Supongo que el tema, o al menos las emociones
descritas aquí arriba, no son nuevas para quienes escribimos, con independencia
de nuestra popularidad o la calidad de nuestra obra; la capacidad de
experimentarlas no es exclusiva de los grandes maestros.
Y es que, desde los albores de una novela,
cuando ésta no es más que emoción, una intuición que va volviéndose recurrente
y discernible, comienza a ocupar un espacio dentro de uno, tal y como lo haría una
presencia física, material. No importa
que deba pasar un tiempo para que nuestra parte consciente se dé cuenta de que
todo aquello —la idea— gira en torno a un mismo núcleo, y que dentro de ese
núcleo palpita el corazón de una novela. Y qué alegría darse cuenta de que, por
débil y frágil que sea su latido en un inicio, hay algo vivo que a partir de
ese momento iremos alimentando con cada emoción y cada pensamiento, con cada idea
o anécdota cruce por nuestra mente. Todo cuanto nos ocurra susceptible de ser
digerido, procesado y empaquetado como materia prima para dar vida a una escena,
a un diálogo, a un argumento o una reflexión. Estar escribiendo algo modifica
la perspectiva del todo y potencia nuestra capacidad de observación y
abstracción. En pocas palabras, la mente se predispone para hallar en el
entorno algo susceptible de ser narrado e incorporado a la novela, de ahí que
no sea infrecuente que, mientras uno se halla inmerso en un proceso de esta naturaleza,
se encuentre distraído y ausente del mundo real, tomando notas mentales de todo
lo que ocurre a su alrededor, o viendo y previendo cómo eso que se le acaba de
ocurrir ha de integrarse a la trama. En ese sentido, la novela y su mundo, sus
personajes, se convierten en una compañía permanente para el autor, incluso,
más que algunas personas reales con las que uno vive y convive a ratos; con las
que no interactúa permanentemente. A diferencia de éstas, la novela habita en
nosotros. Vivir con un libro en la mente es un placer íntimo, una felicidad que
ocurre en una dimensión oculta y vedada al resto; pero también es un placer
celoso, egoísta y por lo mismo, territorial.
Pero el proceso creativo no está exento de
altibajos, de frustraciones y, principalmente, de desengaños. Mucho se debe, en
parte a que uno tiende a idealizar su novela mientras la escribe: imagina
nuevos rumbos para ampliarla y robustecerla, para explorar nuevos temas y
profundizar en ellos; la imagina desbordada, superando sus propios límites.
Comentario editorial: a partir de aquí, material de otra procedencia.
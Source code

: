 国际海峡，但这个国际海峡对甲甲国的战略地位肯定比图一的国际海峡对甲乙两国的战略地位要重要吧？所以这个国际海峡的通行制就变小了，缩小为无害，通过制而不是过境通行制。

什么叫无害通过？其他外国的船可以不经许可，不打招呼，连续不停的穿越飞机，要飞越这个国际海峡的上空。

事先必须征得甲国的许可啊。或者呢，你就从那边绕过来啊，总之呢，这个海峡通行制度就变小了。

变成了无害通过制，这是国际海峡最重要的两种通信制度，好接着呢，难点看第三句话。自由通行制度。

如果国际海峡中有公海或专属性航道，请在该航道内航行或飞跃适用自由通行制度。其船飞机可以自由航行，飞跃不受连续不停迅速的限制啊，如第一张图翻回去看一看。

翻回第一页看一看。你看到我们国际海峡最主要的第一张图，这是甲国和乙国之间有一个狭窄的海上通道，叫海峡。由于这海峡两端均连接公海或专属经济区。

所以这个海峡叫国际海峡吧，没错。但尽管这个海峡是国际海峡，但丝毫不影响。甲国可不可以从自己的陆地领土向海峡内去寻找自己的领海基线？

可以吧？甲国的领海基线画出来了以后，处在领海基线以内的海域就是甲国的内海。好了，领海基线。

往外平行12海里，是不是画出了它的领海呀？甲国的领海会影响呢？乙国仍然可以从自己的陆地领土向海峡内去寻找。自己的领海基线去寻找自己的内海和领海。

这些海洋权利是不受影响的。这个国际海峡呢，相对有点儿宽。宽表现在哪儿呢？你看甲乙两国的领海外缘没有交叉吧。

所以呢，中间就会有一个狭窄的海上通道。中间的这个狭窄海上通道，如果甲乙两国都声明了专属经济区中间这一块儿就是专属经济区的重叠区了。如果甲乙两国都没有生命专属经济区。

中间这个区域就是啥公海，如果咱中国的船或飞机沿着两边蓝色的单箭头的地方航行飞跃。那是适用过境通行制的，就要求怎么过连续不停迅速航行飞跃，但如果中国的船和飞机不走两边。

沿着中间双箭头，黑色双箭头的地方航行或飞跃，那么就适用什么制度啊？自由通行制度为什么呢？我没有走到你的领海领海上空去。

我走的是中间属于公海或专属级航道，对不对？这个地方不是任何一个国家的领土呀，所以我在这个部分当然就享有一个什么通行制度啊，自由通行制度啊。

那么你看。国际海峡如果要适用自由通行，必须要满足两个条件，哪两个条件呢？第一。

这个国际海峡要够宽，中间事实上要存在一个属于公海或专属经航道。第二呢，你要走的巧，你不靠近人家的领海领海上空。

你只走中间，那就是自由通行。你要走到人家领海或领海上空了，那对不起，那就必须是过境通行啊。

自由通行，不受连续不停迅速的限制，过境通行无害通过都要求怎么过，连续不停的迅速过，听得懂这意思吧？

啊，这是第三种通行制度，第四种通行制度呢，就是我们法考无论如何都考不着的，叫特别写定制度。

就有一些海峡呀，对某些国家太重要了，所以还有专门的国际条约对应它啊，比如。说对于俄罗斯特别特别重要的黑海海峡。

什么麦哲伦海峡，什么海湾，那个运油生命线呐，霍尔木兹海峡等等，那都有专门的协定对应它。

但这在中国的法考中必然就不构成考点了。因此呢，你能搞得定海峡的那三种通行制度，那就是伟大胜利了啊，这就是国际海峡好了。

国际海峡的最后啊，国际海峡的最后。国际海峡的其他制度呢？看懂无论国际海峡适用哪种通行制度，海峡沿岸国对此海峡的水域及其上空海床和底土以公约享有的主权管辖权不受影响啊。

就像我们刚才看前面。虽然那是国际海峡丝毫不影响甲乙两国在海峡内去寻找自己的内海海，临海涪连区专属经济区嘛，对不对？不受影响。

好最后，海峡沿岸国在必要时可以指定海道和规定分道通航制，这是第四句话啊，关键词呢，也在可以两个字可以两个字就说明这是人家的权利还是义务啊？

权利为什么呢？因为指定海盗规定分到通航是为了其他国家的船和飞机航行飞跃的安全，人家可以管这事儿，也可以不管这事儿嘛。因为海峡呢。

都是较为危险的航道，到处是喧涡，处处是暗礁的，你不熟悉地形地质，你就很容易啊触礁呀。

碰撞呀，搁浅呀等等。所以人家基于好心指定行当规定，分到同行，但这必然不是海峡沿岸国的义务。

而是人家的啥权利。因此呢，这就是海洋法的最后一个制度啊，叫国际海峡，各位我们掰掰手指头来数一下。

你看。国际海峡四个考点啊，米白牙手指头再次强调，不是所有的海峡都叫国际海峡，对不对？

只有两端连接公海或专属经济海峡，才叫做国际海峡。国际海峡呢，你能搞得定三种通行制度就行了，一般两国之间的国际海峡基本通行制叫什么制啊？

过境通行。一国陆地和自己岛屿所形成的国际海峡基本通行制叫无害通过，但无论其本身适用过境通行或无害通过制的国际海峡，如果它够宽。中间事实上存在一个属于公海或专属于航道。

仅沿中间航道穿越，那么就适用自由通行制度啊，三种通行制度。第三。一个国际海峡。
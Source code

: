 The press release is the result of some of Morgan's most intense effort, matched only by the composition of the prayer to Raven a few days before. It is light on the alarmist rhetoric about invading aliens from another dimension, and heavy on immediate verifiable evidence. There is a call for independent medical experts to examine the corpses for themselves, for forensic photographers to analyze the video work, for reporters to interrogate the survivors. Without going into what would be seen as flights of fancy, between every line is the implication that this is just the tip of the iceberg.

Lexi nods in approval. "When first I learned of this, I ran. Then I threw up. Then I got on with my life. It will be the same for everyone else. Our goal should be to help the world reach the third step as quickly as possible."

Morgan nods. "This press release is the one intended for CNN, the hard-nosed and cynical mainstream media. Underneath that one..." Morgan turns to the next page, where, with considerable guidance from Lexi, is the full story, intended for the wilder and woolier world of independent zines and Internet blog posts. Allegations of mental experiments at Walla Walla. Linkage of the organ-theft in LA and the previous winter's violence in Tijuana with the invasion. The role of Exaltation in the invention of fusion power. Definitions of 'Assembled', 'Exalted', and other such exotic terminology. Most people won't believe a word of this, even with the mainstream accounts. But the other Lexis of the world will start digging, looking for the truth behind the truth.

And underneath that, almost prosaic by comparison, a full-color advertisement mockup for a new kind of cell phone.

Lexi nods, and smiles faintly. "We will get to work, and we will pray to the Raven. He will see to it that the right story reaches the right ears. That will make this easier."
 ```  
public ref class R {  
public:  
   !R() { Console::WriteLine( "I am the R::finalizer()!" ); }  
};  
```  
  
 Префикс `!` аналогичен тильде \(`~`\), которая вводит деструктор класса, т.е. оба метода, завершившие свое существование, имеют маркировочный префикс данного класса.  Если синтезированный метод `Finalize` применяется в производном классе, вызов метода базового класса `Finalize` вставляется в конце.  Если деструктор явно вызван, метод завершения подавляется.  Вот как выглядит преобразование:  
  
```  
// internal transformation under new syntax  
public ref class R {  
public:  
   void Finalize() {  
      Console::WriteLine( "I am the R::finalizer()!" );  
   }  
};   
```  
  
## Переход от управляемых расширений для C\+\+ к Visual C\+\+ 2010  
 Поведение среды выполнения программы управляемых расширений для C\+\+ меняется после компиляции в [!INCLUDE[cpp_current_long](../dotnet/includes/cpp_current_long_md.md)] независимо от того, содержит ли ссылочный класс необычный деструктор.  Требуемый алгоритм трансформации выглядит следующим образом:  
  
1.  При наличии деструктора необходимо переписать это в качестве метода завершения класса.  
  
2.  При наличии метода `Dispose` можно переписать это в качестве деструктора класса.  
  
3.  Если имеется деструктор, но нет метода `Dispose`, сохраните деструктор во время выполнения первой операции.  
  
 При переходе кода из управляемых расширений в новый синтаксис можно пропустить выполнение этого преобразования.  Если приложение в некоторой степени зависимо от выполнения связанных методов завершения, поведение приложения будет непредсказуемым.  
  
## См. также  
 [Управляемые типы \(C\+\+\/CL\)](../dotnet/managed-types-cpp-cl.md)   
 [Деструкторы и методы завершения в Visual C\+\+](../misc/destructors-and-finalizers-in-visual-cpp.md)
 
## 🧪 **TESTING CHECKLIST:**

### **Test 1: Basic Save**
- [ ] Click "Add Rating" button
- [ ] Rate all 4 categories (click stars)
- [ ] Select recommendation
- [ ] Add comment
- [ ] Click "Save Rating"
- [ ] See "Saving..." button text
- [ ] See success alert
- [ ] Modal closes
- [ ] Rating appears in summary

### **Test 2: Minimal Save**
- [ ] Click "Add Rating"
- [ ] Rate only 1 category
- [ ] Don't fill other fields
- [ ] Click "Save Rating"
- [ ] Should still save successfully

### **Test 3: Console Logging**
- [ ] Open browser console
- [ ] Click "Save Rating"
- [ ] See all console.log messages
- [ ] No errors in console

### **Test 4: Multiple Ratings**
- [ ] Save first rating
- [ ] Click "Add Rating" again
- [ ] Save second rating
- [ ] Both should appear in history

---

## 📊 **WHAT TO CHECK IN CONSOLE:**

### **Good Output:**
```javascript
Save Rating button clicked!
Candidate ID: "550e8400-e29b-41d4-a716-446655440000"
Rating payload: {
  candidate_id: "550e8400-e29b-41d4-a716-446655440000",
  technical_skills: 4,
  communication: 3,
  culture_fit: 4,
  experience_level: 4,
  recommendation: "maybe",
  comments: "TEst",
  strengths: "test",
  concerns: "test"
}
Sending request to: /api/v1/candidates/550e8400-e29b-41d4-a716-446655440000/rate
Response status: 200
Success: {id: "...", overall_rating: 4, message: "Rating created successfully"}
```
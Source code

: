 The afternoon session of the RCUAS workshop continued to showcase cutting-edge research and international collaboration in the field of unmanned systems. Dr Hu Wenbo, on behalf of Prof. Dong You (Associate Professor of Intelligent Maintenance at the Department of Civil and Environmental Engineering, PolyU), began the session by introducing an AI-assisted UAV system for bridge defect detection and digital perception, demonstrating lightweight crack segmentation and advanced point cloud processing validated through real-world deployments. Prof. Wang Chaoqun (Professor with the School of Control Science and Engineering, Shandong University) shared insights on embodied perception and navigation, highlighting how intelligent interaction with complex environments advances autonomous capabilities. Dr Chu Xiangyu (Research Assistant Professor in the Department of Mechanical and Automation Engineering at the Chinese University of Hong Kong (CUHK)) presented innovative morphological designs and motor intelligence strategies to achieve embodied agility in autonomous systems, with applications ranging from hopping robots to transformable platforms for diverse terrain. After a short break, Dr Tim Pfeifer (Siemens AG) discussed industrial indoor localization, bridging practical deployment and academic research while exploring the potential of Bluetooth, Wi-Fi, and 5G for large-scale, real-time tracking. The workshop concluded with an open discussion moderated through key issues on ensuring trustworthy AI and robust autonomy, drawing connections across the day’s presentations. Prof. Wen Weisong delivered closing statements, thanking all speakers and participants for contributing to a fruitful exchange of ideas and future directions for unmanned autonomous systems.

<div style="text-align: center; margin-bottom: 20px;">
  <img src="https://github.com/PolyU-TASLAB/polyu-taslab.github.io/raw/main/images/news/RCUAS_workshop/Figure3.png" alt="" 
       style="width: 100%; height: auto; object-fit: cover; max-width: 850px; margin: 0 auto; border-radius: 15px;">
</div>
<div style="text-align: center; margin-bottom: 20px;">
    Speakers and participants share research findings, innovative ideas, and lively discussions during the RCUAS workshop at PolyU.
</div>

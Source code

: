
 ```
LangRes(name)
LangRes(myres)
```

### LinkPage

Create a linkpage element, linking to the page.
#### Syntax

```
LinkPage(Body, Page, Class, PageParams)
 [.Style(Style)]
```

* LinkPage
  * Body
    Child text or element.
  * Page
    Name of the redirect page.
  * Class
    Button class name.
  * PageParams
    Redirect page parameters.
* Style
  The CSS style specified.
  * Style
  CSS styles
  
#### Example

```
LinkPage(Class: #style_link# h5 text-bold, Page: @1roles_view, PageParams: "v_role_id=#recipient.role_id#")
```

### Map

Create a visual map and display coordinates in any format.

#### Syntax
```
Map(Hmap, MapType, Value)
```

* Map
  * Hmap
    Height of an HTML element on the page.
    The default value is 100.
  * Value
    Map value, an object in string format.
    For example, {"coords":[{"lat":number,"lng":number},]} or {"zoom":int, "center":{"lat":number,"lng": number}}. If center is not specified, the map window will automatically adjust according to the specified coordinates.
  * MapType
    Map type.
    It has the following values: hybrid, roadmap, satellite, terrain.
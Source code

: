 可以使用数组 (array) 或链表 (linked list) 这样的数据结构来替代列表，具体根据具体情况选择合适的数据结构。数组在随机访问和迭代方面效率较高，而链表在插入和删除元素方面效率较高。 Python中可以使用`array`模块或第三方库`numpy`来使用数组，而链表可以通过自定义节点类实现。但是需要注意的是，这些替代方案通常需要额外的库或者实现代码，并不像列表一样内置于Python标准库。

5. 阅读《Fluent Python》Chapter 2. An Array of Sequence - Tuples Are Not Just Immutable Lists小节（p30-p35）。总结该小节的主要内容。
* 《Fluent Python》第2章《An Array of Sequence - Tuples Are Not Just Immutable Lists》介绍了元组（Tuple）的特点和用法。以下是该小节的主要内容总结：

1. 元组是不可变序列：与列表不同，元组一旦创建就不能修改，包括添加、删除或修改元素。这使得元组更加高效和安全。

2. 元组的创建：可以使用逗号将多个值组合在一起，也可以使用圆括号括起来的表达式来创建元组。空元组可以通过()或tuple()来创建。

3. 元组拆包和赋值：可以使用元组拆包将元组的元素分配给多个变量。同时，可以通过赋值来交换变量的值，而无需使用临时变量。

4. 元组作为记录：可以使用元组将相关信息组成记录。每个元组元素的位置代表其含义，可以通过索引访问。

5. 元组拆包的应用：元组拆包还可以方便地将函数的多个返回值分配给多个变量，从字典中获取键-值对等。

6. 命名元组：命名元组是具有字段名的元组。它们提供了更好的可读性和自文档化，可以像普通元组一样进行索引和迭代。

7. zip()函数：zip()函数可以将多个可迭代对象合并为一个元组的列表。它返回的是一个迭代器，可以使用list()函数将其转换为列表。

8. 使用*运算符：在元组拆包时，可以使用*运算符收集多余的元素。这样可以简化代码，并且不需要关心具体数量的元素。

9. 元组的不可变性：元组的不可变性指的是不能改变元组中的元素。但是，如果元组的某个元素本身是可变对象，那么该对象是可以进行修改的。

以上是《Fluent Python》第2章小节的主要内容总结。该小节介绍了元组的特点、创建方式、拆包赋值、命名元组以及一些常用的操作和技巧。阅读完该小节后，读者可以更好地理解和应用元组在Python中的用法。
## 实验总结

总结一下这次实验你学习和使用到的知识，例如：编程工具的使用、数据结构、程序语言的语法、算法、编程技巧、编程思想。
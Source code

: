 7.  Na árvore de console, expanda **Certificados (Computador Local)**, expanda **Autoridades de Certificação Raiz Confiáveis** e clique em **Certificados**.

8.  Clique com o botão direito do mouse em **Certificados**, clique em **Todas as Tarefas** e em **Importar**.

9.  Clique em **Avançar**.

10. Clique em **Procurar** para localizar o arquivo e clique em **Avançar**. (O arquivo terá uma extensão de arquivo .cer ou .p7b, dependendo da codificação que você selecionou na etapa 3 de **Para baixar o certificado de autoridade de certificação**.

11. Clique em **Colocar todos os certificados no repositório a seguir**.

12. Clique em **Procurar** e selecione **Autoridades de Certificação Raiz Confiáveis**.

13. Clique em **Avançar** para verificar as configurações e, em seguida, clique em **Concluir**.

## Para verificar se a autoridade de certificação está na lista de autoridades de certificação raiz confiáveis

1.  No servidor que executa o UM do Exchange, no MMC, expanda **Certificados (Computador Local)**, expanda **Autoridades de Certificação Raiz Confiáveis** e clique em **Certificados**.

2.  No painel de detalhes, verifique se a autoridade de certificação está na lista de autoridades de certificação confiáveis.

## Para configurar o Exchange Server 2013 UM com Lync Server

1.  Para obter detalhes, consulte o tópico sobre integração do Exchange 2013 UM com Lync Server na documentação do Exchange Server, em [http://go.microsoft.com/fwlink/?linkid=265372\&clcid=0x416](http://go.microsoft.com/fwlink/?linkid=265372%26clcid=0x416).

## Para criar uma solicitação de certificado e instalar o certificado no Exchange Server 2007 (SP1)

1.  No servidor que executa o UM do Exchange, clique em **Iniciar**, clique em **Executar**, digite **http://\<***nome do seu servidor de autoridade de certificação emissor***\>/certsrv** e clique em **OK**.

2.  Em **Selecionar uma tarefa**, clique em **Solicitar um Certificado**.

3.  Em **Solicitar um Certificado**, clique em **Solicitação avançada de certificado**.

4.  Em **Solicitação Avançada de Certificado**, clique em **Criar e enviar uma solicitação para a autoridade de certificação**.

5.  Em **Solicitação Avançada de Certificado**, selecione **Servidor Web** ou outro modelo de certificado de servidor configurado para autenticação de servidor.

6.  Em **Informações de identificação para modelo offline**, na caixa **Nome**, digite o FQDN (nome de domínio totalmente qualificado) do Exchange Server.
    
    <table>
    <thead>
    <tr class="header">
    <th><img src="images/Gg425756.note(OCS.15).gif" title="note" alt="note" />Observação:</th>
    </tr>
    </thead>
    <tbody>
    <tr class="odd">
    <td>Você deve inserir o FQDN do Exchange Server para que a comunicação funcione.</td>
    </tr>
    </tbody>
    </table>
Esto, muchas veces después de una sesión de escritura especialmente productiva
durante la cual hayamos quedado especialmente satisfechos tras haber logrado
plasmar exactamente lo que nos proponíamos y algo más, pues siempre, cuando se
escribe de verdad, terminan aflorando ideas y reflexiones que eran incapaz de
preverse al inicio de la sesión. Suelta uno la pluma cansado, pero satisfecho y
sorprendido, viendo cómo la novela va creciendo y ampliándose. No obstante,, el
regocijo durará poco —acaso lo que dure el sueño de la noche— porque son pocos
los textos que resisten al ojo fresco y crítico de la mañana siguiente; a ese
que descubre en los párrafos gloriosos de la jornada previa, poco más que
arrebato, el esbozo torpe de algunas ideas que requerirán de arte y oficio para
transformarse en lo que realmente queremos.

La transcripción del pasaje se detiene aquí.